Jens Olav Dahlgaard, Nicolai Kristensen, Frederik Kjøller Larsen
Reward or Punishment? Estimating the Distribution of Long-Run Returns to Political Office

Frederik Kjøller Larsen
Returns to office among political amateurs

Jens Wäckerle, Bruno Castanho Silva, Danielle Pullan
Who Sits Where? The Parliamentary Power Index and Committee Membership in 19 Countries

Adam Scharpf, Christian Glaessel
Who Participates in Military Coups? Evidence from Argentina

 
Who Sits Where? The Parliamentary Power Index and Committee Membership in 19 Countries
Jens Wäckerle 1, Bruno Castanho Silva 1, Danielle Pullan 1, 2
1 Cologne Center for Comparative, University of Cologne
2 International Max Planck Research School on the Social and Political Constitution of the Economy?, University of Cologne

Recent advances in the availability of parliamentary data across countries, such as speeches or roll-call votes, have led legislative scholars to increase their focus on the attitudes and behavior of individual Members of Parliament (MPs). This allows us to have a better understanding of topics such as (re)selection, rebellion or compliance with the party line, leadership contests, and substantive representation of women. However, due to data restrictions, the distribution of power within parliamentary parties has often been restricted to a leadership-backbench dichotomy. We propose to go significantly beyond this definition.
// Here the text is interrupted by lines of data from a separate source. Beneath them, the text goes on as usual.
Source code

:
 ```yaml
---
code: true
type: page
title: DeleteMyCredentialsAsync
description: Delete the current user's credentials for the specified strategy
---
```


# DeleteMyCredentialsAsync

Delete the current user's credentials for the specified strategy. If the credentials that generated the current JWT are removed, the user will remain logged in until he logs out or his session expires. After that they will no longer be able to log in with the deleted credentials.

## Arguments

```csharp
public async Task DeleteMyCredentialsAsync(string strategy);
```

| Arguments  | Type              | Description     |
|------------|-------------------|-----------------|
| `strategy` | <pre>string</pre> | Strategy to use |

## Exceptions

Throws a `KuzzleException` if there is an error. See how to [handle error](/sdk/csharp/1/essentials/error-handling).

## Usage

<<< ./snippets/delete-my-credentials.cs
Parliamentary power is defined by both role and policy area: an MP who chairs the Budget and Taxes committee is certainly more prestigious within parliament and party than a backbencher who is member of the Sports committee. This has important implications for MPs' behavior in areas such as party loyalty, representation, and careers. By collecting original data on committee membership for 19 democracies between 1987 and 2020, and using a hierarchy across policy areas, we propose an index that captures the aggregate level of parliamentary power for each member of parliament in relation to their party: the Parliamentary Power Index. We show that this measure is cross-nationally comparable and demonstrate that the PPI is a valid and reliable measure, which correlates with other indicators of prestige. Moreover, by making available the original dataset with individual MPs' committee assignments across nineteen countries for more than three decades, we also provide researchers with an important tool to study legislators' behavior.